The problem ecology of the brain does not include everything. Nevertheless, the primary problem ecology of the brain is environmental: cognition is primarily oriented to the solution of environmental problems, just not all such problems. So which problems make the heuristic cut? Science clearly indicates what might be called ‘scale bias’; the further scientific discovery takes us from the scale of our workaday problems–to the extremes, say, of astrophysics on the one hand and quantum mechanics on the other–the more counterintuitive it seems to become. But as cognitive psychology has discovered, a great many problems on the scale of the everyday also seem to fall outside what might be called our ‘Goldilocks problem ecology,’ the zone of what is most readily soluble.
And Mary, I hope to show, is precisely such a problem.
7) The ‘Something’
What allows the brain to (mechanically) engage its environments is the fact that it is (mechanically) embroiled in its environments. This necessitates medial neglect, or blindness to those (medial) portions of the environment engaged in tracking and modelling those (lateral) portions of the environment tracked and modelled. Medial neglect, however, is by no means absolute.
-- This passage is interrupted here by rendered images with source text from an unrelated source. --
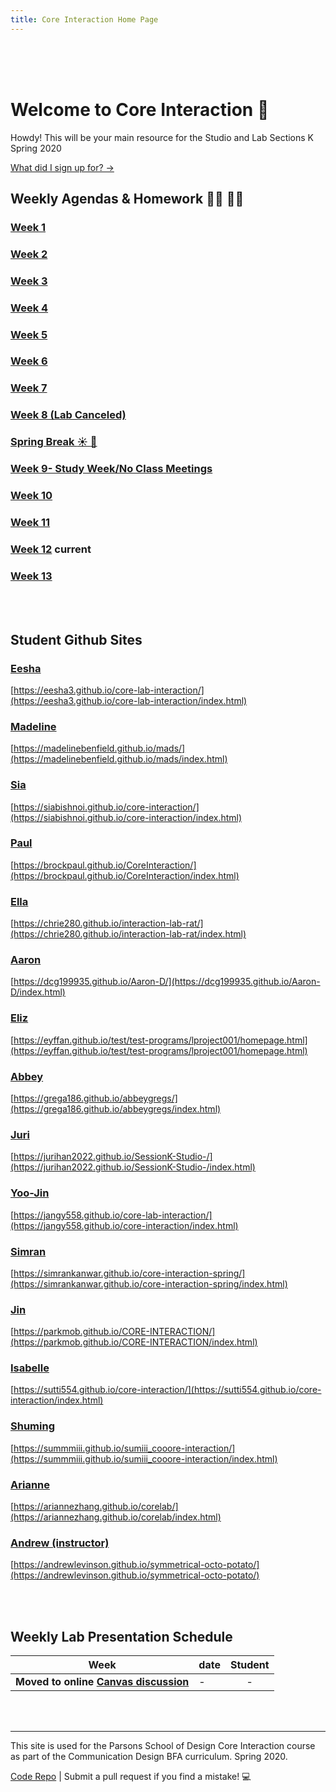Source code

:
```yaml
---
title: Core Interaction Home Page
---
```


<br><br><br>

# Welcome to Core Interaction :wave:

Howdy! This will be your main resource for the Studio and Lab Sections K Spring 2020

[What did I sign up for? →](./info/)

## Weekly Agendas & Homework :woman_technologist: :man_technologist:

### [Week 1](./agendas/week-1)

### [Week 2](./agendas/week-2)

### [Week 3](./agendas/week-3)

### [Week 4](./agendas/week-4)

### [Week 5](./agendas/week-5)

### [Week 6](./agendas/week-6)

### [Week 7](./agendas/week-7)

### [Week 8 (Lab Canceled)](./agendas/week-8)

### [Spring Break :sunny: :palm_tree:](-disabled)

### [Week 9- Study Week/No Class Meetings](./agendas/week-9)

### [Week 10](./agendas/week-10)

### [Week 11](./agendas/week-11)

### [Week 12](./agendas/week-12) <span class="current">current</span>

### [Week 13](./agendas/week-13-disabled)

<!--


### [Week 14](./agendas/week-14-disabled)

### [Week 15](./agendas/week-15-disabled) -->

<!-- ::: tip Pro Tip
These will unlock at the beginning of each week. You should make a habbit of reviewing the upcoming week's agenda in advance.
::: -->

<br><br>

## Student Github Sites

### [Eesha](https://github.com/eesha3/core-lab-interaction)

[https://eesha3.github.io/core-lab-interaction/](https://eesha3.github.io/core-lab-interaction/index.html)

### [Madeline](https://github.com/madelinebenfield/mads)

[https://madelinebenfield.github.io/mads/](https://madelinebenfield.github.io/mads/index.html)

### [Sia](https://github.com/siabishnoi/core-interaction)

[https://siabishnoi.github.io/core-interaction/](https://siabishnoi.github.io/core-interaction/index.html)

### [Paul](https://github.com/brockpaul/CoreInteraction)

[https://brockpaul.github.io/CoreInteraction/](https://brockpaul.github.io/CoreInteraction/index.html)

### [Ella](https://github.com/chrie280/interaction-lab-rat)

[https://chrie280.github.io/interaction-lab-rat/](https://chrie280.github.io/interaction-lab-rat/index.html)

### [Aaron](https://github.com/dcg199935/Aaron-D)

[https://dcg199935.github.io/Aaron-D/](https://dcg199935.github.io/Aaron-D/index.html)

### [Eliz](https://github.com/eyffan/test)

[https://eyffan.github.io/test/test-programs/lproject001/homepage.html](https://eyffan.github.io/test/test-programs/lproject001/homepage.html)

### [Abbey](https://github.com/grega186/abbeygregs)

[https://grega186.github.io/abbeygregs/](https://grega186.github.io/abbeygregs/index.html)

### [Juri](https://github.com/JuriHan2022/SessionK-Studio-)

[https://jurihan2022.github.io/SessionK-Studio-/](https://jurihan2022.github.io/SessionK-Studio-/index.html)

### [Yoo-Jin](https://github.com/jangy558/core-interaction)

[https://jangy558.github.io/core-lab-interaction/](https://jangy558.github.io/core-interaction/index.html)

### [Simran](https://github.com/simrankanwar/core-interaction-spring)

[https://simrankanwar.github.io/core-interaction-spring/](https://simrankanwar.github.io/core-interaction-spring/index.html)

### [Jin](https://github.com/ParkMob/CORE-INTERACTION)

[https://parkmob.github.io/CORE-INTERACTION/](https://parkmob.github.io/CORE-INTERACTION/index.html)

### [Isabelle](https://github.com/sutti554/core-interaction)

[https://sutti554.github.io/core-interaction/](https://sutti554.github.io/core-interaction/index.html)

### [Shuming](https://github.com/Summmiii/sumiii_cooore-interaction)

[https://summmiii.github.io/sumiii_cooore-interaction/](https://summmiii.github.io/sumiii_cooore-interaction/index.html)

### [Arianne](https://github.com/ariannezhang/corelab)

[https://ariannezhang.github.io/corelab/](https://ariannezhang.github.io/corelab/index.html)

### [Andrew (instructor)](https://github.com/AndrewLevinson/symmetrical-octo-potato)

[https://andrewlevinson.github.io/symmetrical-octo-potato/](https://andrewlevinson.github.io/symmetrical-octo-potato/)

<br><br>

## Weekly Lab Presentation Schedule

| Week                                                                                                               | date | Student |
| ------------------------------------------------------------------------------------------------------------------ | ---- | :-----: |
| <b>Moved to online [Canvas discussion](https://canvas.newschool.edu/courses/1482839/discussion_topics/5754964)</b> | -    |    -    |

<!-- | Week                             | date    |       Student        |
| -------------------------------- | ------- | :------------------: |
| 1                                | Jan. 24 |          —           |
| 2                                | Jan. 31 |          —           |
| 3                                | Feb. 7  |          —           |
| 4                                | Feb. 14 |       Arianne        |
| 5                                | Feb. 21 |       Shuming        |
| 6                                | Feb. 28 |         Eliz         |
| 7                                | Mar. 6  |          -           |
| 8                                | Mar. 13 | Juri; Madeline; Paul |
| Spring Break :sunny: :palm_tree: | Mar. 20 |          —           |
| 9                                | Mar. 27 |     Abbey; Ella      |
| 10                               | Apr. 3  |    Yoo-Jin; Eesha    |
| 11                               | Apr. 10 |     Simran; Sia      |
| 12                               | Apr. 17 |         Jin          |
| 13                               | Apr. 24 |        Aaron         |
| 14                               | May. 1  |       Isabelle       |
| 15                               | May. 8  |          —           | -->

<br><br>

---

This site is used for the Parsons School of Design Core Interaction course as part of the Communication Design BFA curriculum. Spring 2020.

[Code Repo](https://github.com/AndrewLevinson/core-interaction-spring-2020) | Submit a pull request if you find a mistake! :computer:
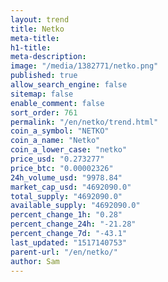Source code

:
 ```yaml
---
layout: trend
title: Netko
meta-title: 
h1-title: 
meta-description: 
image: "/media/1382771/netko.png"
published: true
allow_search_engine: false
sitemap: false
enable_comment: false
sort_order: 761
permalink: "/en/netko/trend.html"
coin_a_symbol: "NETKO"
coin_a_name: "Netko"
coin_a_lower_case: "netko"
price_usd: "0.273277"
price_btc: "0.00002326"
24h_volume_usd: "9978.84"
market_cap_usd: "4692090.0"
total_supply: "4692090.0"
available_supply: "4692090.0"
percent_change_1h: "0.28"
percent_change_24h: "-21.28"
percent_change_7d: "-43.1"
last_updated: "1517140753"
parent-url: "/en/netko/"
author: Sam
---
```


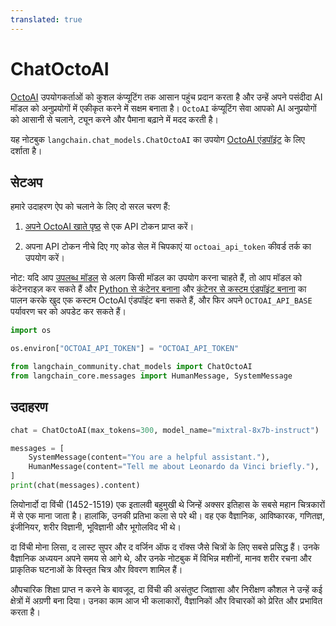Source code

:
 ```yaml
---
translated: true
---
```


# ChatOctoAI

[OctoAI](https://docs.octoai.cloud/docs) उपयोगकर्ताओं को कुशल कंप्यूटिंग तक आसान पहुंच प्रदान करता है और उन्हें अपने पसंदीदा AI मॉडल को अनुप्रयोगों में एकीकृत करने में सक्षम बनाता है। `OctoAI` कंप्यूटिंग सेवा आपको AI अनुप्रयोगों को आसानी से चलाने, ट्यून करने और पैमाना बढ़ाने में मदद करती है।

यह नोटबुक `langchain.chat_models.ChatOctoAI` का उपयोग [OctoAI एंडपॉइंट](https://octoai.cloud/text) के लिए दर्शाता है।

## सेटअप

हमारे उदाहरण ऐप को चलाने के लिए दो सरल चरण हैं:

1. [अपने OctoAI खाते पृष्ठ](https://octoai.cloud/settings) से एक API टोकन प्राप्त करें।

2. अपना API टोकन नीचे दिए गए कोड सेल में चिपकाएं या `octoai_api_token` कीवर्ड तर्क का उपयोग करें।

नोट: यदि आप [उपलब्ध मॉडल](https://octoai.cloud/text?selectedTags=Chat) से अलग किसी मॉडल का उपयोग करना चाहते हैं, तो आप मॉडल को कंटेनराइज़ कर सकते हैं और [Python से कंटेनर बनाना](https://octo.ai/docs/bring-your-own-model/advanced-build-a-container-from-scratch-in-python) और [कंटेनर से कस्टम एंडपॉइंट बनाना](https://octo.ai/docs/bring-your-own-model/create-custom-endpoints-from-a-container/create-custom-endpoints-from-a-container) का पालन करके खुद एक कस्टम OctoAI एंडपॉइंट बना सकते हैं, और फिर अपने `OCTOAI_API_BASE` पर्यावरण चर को अपडेट कर सकते हैं।

```python
import os

os.environ["OCTOAI_API_TOKEN"] = "OCTOAI_API_TOKEN"
```

```python
from langchain_community.chat_models import ChatOctoAI
from langchain_core.messages import HumanMessage, SystemMessage
```

## उदाहरण

```python
chat = ChatOctoAI(max_tokens=300, model_name="mixtral-8x7b-instruct")
```

```python
messages = [
    SystemMessage(content="You are a helpful assistant."),
    HumanMessage(content="Tell me about Leonardo da Vinci briefly."),
]
print(chat(messages).content)
```

लियोनार्दो दा विंची (1452-1519) एक इतालवी बहुमुखी थे जिन्हें अक्सर इतिहास के सबसे महान चित्रकारों में से एक माना जाता है। हालांकि, उनकी प्रतिभा कला से परे थी। वह एक वैज्ञानिक, आविष्कारक, गणितज्ञ, इंजीनियर, शरीर विज्ञानी, भूविज्ञानी और भूगोलविद भी थे।

दा विंची मोना लिसा, द लास्ट सुपर और द वर्जिन ऑफ द रॉक्स जैसे चित्रों के लिए सबसे प्रसिद्ध हैं। उनके वैज्ञानिक अध्ययन अपने समय से आगे थे, और उनके नोटबुक में विभिन्न मशीनों, मानव शरीर रचना और प्राकृतिक घटनाओं के विस्तृत चित्र और विवरण शामिल हैं।

औपचारिक शिक्षा प्राप्त न करने के बावजूद, दा विंची की असंतुष्ट जिज्ञासा और निरीक्षण कौशल ने उन्हें कई क्षेत्रों में अग्रणी बना दिया। उनका काम आज भी कलाकारों, वैज्ञानिकों और विचारकों को प्रेरित और प्रभावित करता है।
To the extent we can metacognize anything at all, our brains do track and model their medial tracking and modelling. The question is how much and how well? In section (4), I spent quite some time laying out why metacognition has no hope of accurately solving the second-order inverse problem the brain poses to itself, why it was forced to rely on what I called ‘efficacy-only’ heuristics. The key, once again, is to refuse to allow for any kind of ‘magical problem solving,’ to see metacognition as operating according to the same mechanical principles as cognition more generally, only with far less resources, far less evolutionary tuning, and a far more problematic target. In section (5), I discussed the philosophical consequences of this, how theoretical metacognitive deliberation amounts to using tools that cannot be seen adapted to problems that are entirely unknown.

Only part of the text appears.